6. (with Carlo Böcklin) 1901—Oil on canvas; Hermitage (General Staff building), Saint Petersburg.

==Admirers==
The painting has attracted a wide variety of admirers. Freud kept a reproduction in his office; Lenin had one above his bed; Hitler bought one of the originals. Vladimir Nabokov wrote that reproductions of the painting could be “found in every Berlin home”.

== Works inspired by Isle of the Dead ==

===Paintings===
- Salvador Dalí's 1932 painting The True Painting of "The Isle of the Dead" by Arnold Bocklin at the Hour of the Angelus is inspired by Böcklin's work.
- The Swiss artist H. R. Giger created two versions of the picture, Island of Death (1975) and Hommage à Böcklin (1977), in his typical biomechanical style.
- Australian Surrealist painter James Gleeson drew a parallel with the painting and the entrance to the underworld in the Aeneid in his 1989 work Avernus Transvisioned as Böcklin's Isle.

===Drama===
====Ballet====
- Liam Scarlett’s final work for San Francisco Ballet was Die Toteninsel (2019), inspired by the symphonic poem of Rachmaninoff as well as the painting.

====Film====
- The design of Skull Island in King Kong (1933) was influenced by Isle of the Dead.
- Val Lewton, a producer best known for his horror films, used the painting in scene backgrounds for his 1943 I Walked with a Zombie, a Jacques Tourneur film about zombies inhabiting an island. His 1945 film Isle of the Dead, directed by Mark Robson, was inspired by and named for the painting. The work serves as a backdrop to the picture's title sequence.
- The painting has inspired two National Film Board of Canada animated shorts. It is the actual backdrop for Norman McLaren's A Little Phantasy on a 19th-century Painting (1946).
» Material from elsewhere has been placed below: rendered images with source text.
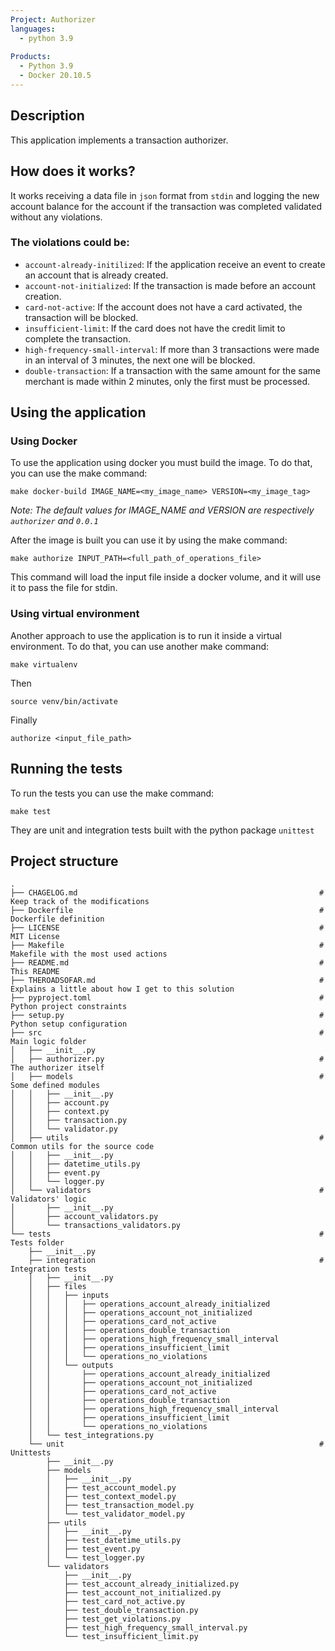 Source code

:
 ```yaml
---
Project: Authorizer
languages:
  - python 3.9
  
Products:
  - Python 3.9
  - Docker 20.10.5
---
```


## Description
This application implements a transaction authorizer.

## How does it works?

It works receiving a data file in `json` format from `stdin` and logging the new account balance for the account if 
the transaction was completed validated without any violations.

### The violations could be:

- `account-already-initilized`: If the application receive an event to create an account that is already created.
- `account-not-initialized`: If the transaction is made before an account creation.
- `card-not-active`: If the account does not have a card activated, the transaction will be blocked.
- `insufficient-limit`: If the card does not have the credit limit to complete the transaction.
- `high-frequency-small-interval`: If more than 3 transactions were made in an interval of 3 minutes, the next one will be blocked.
- `double-transaction`: If a transaction with the same amount for the same merchant is made within 2 minutes, only the first must be processed.

## Using the application

### Using Docker
To use the application using docker you must build the image. To do that, you can use the make command:
```
make docker-build IMAGE_NAME=<my_image_name> VERSION=<my_image_tag>
```
_Note: The default values for IMAGE_NAME and VERSION are respectively `authorizer` and `0.0.1`_

After the image is built you can use it by using the make command:
```
make authorize INPUT_PATH=<full_path_of_operations_file>
```
This command will load the input file inside a docker volume, and it will use it to pass the file for stdin.

### Using virtual environment
Another approach to use the application is to run it inside a virtual environment. To do that, you can use another make command:
```
make virtualenv
```

Then 
```
source venv/bin/activate
```
Finally
```
authorize <input_file_path>
```

## Running the tests 
To run the tests you can use the make command:
```
make test
```
They are unit and integration tests built with the python package `unittest`

## Project structure
```
.                                                                                   
├── CHAGELOG.md                                                      # Keep track of the modifications
├── Dockerfile                                                       # Dockerfile definition
├── LICENSE                                                          # MIT License
├── Makefile                                                         # Makefile with the most used actions
├── README.md                                                        # This README
├── THEROADSOFAR.md                                                  # Explains a little about how I get to this solution
├── pyproject.toml                                                   # Python project constraints
├── setup.py                                                         # Python setup configuration
├── src                                                              # Main logic folder
│   ├── __init__.py                                                  
│   ├── authorizer.py                                                # The authorizer itself
│   ├── models                                                       # Some defined modules
│   │   ├── __init__.py                                              
│   │   ├── account.py                                               
│   │   ├── context.py                                               
│   │   ├── transaction.py                                           
│   │   └── validator.py                                             
│   ├── utils                                                        # Common utils for the source code
│   │   ├── __init__.py                                              
│   │   ├── datetime_utils.py                                        
│   │   ├── event.py                                                 
│   │   └── logger.py                                                
│   └── validators                                                   # Validators' logic
│       ├── __init__.py                                              
│       ├── account_validators.py                                    
│       └── transactions_validators.py                               
└── tests                                                            # Tests folder
    ├── __init__.py                                                  
    ├── integration                                                  # Integration tests
    │   ├── __init__.py                                              
    │   ├── files                                                    
    │   │   ├── inputs                                               
    │   │   │   ├── operations_account_already_initialized           
    │   │   │   ├── operations_account_not_initialized               
    │   │   │   ├── operations_card_not_active                       
    │   │   │   ├── operations_double_transaction                    
    │   │   │   ├── operations_high_frequency_small_interval         
    │   │   │   ├── operations_insufficient_limit                    
    │   │   │   └── operations_no_violations                         
    │   │   └── outputs                                              
    │   │       ├── operations_account_already_initialized           
    │   │       ├── operations_account_not_initialized               
    │   │       ├── operations_card_not_active                       
    │   │       ├── operations_double_transaction                    
    │   │       ├── operations_high_frequency_small_interval         
    │   │       ├── operations_insufficient_limit                    
    │   │       └── operations_no_violations                         
    │   └── test_integrations.py                                     
    └── unit                                                         # Unittests
        ├── __init__.py                                              
        ├── models                                                   
        │   ├── __init__.py                                          
        │   ├── test_account_model.py                                
        │   ├── test_context_model.py                                
        │   ├── test_transaction_model.py                            
        │   └── test_validator_model.py                              
        ├── utils                                                    
        │   ├── __init__.py                                          
        │   ├── test_datetime_utils.py                               
        │   ├── test_event.py                                        
        │   └── test_logger.py                                       
        └── validators                                               
            ├── __init__.py                                          
            ├── test_account_already_initialized.py                  
            ├── test_account_not_initialized.py                      
            ├── test_card_not_active.py                              
            ├── test_double_transaction.py                           
            ├── test_get_violations.py                               
            ├── test_high_frequency_small_interval.py                
            └── test_insufficient_limit.py                           
``` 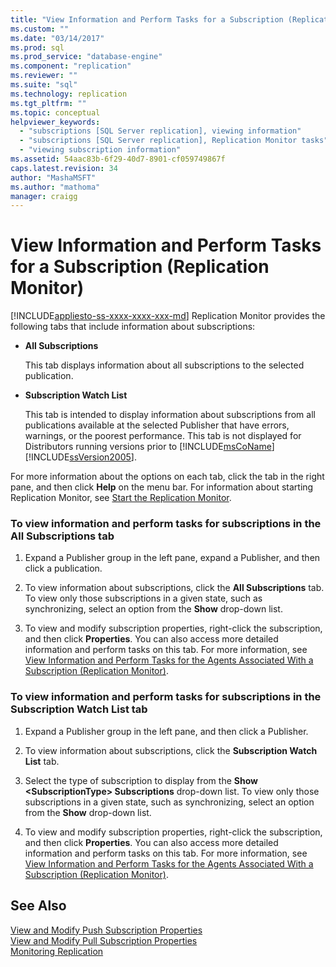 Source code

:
 ```yaml
---
title: "View Information and Perform Tasks for a Subscription (Replication Monitor) | Microsoft Docs"
ms.custom: ""
ms.date: "03/14/2017"
ms.prod: sql
ms.prod_service: "database-engine"
ms.component: "replication"
ms.reviewer: ""
ms.suite: "sql"
ms.technology: replication
ms.tgt_pltfrm: ""
ms.topic: conceptual
helpviewer_keywords: 
  - "subscriptions [SQL Server replication], viewing information"
  - "subscriptions [SQL Server replication], Replication Monitor tasks"
  - "viewing subscription information"
ms.assetid: 54aac83b-6f29-40d7-8901-cf059749867f
caps.latest.revision: 34
author: "MashaMSFT"
ms.author: "mathoma"
manager: craigg
---
```

# View Information and Perform Tasks for a Subscription (Replication Monitor)
[!INCLUDE[appliesto-ss-xxxx-xxxx-xxx-md](../../../includes/appliesto-ss-xxxx-xxxx-xxx-md.md)]
  Replication Monitor provides the following tabs that include information about subscriptions:  
  
-   **All Subscriptions**  
  
     This tab displays information about all subscriptions to the selected publication.  
  
-   **Subscription Watch List**  
  
     This tab is intended to display information about subscriptions from all publications available at the selected Publisher that have errors, warnings, or the poorest performance. This tab is not displayed for Distributors running versions prior to [!INCLUDE[msCoName](../../../includes/msconame-md.md)] [!INCLUDE[ssVersion2005](../../../includes/ssversion2005-md.md)].  
  
 For more information about the options on each tab, click the tab in the right pane, and then click **Help** on the menu bar. For information about starting Replication Monitor, see [Start the Replication Monitor](../../../relational-databases/replication/monitor/start-the-replication-monitor.md).  
  
### To view information and perform tasks for subscriptions in the All Subscriptions tab  
  
1.  Expand a Publisher group in the left pane, expand a Publisher, and then click a publication.  
  
2.  To view information about subscriptions, click the **All Subscriptions** tab. To view only those subscriptions in a given state, such as synchronizing, select an option from the **Show** drop-down list.  
  
3.  To view and modify subscription properties, right-click the subscription, and then click **Properties**. You can also access more detailed information and perform tasks on this tab. For more information, see [View Information and Perform Tasks for the Agents Associated With a Subscription &#40;Replication Monitor&#41;](../../../relational-databases/replication/monitor/view-information-and-perform-tasks-for-subscription-agents.md).  
  
### To view information and perform tasks for subscriptions in the Subscription Watch List tab  
  
1.  Expand a Publisher group in the left pane, and then click a Publisher.  
  
2.  To view information about subscriptions, click the **Subscription Watch List** tab.  
  
3.  Select the type of subscription to display from the **Show \<SubscriptionType> Subscriptions** drop-down list. To view only those subscriptions in a given state, such as synchronizing, select an option from the **Show** drop-down list.  
  
4.  To view and modify subscription properties, right-click the subscription, and then click **Properties**. You can also access more detailed information and perform tasks on this tab. For more information, see [View Information and Perform Tasks for the Agents Associated With a Subscription &#40;Replication Monitor&#41;](../../../relational-databases/replication/monitor/view-information-and-perform-tasks-for-subscription-agents.md).  
  
## See Also  
 [View and Modify Push Subscription Properties](../../../relational-databases/replication/view-and-modify-push-subscription-properties.md)   
 [View and Modify Pull Subscription Properties](../../../relational-databases/replication/view-and-modify-pull-subscription-properties.md)   
 [Monitoring Replication](../../../relational-databases/replication/monitor/monitoring-replication-overview.md)  
  
  
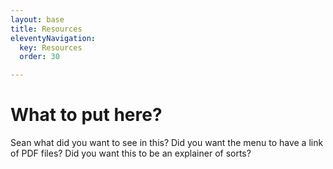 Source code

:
 ```yaml
---
layout: base
title: Resources
eleventyNavigation:
  key: Resources
  order: 30

---
```


# What to put here?

Sean what did you want to see in this? Did you want the menu to have a link of PDF files? Did you want this to be an explainer of sorts?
Animator Craig Welch has stated that both the painting and McLaren's film were inspirations for his 1996 short How Wings Are Attached to the Backs of Angels.
- The Piano Tuner of Earthquakes references the painting in its set design and lighting for the villain's personal island.

===Literature===
- Roger Zelazny used the picture as an inspiration for the meeting place of two mythological beings (one of them the alter-ego of the protagonist, Francis Sandow) in his novel Isle of the Dead (1969). In-universe, Sandow references the painting as he recollects having created the world where it lies.

===Music===
- Dezso d'Antalffy, a Hungarian Romantic composer, wrote a symphonic poem "Die Toteninsel" in 1907.
- Sergei Rachmaninoff composed a symphonic poem Isle of the Dead, Op. 29 (1909), inspired by a black-and-white print of the painting. He said that had he seen the colour original, he probably would not have written the music.
- One of the four tone poems of German composer Max Reger's Vier Tondichtungen nach A. Böcklin (Op. 128, 1913) is "Die Toteninsel" (No. 3), based on the painting.
- French post-black metal band Alcest's Spiritual Instinct album takes major inspiration from the painting.

===Video games===
- The German survival horror video game SIGNALIS by rose-engine studio references all versions of the painting several times, as it plays a crucial role in understanding the relationship between the main character and her lover.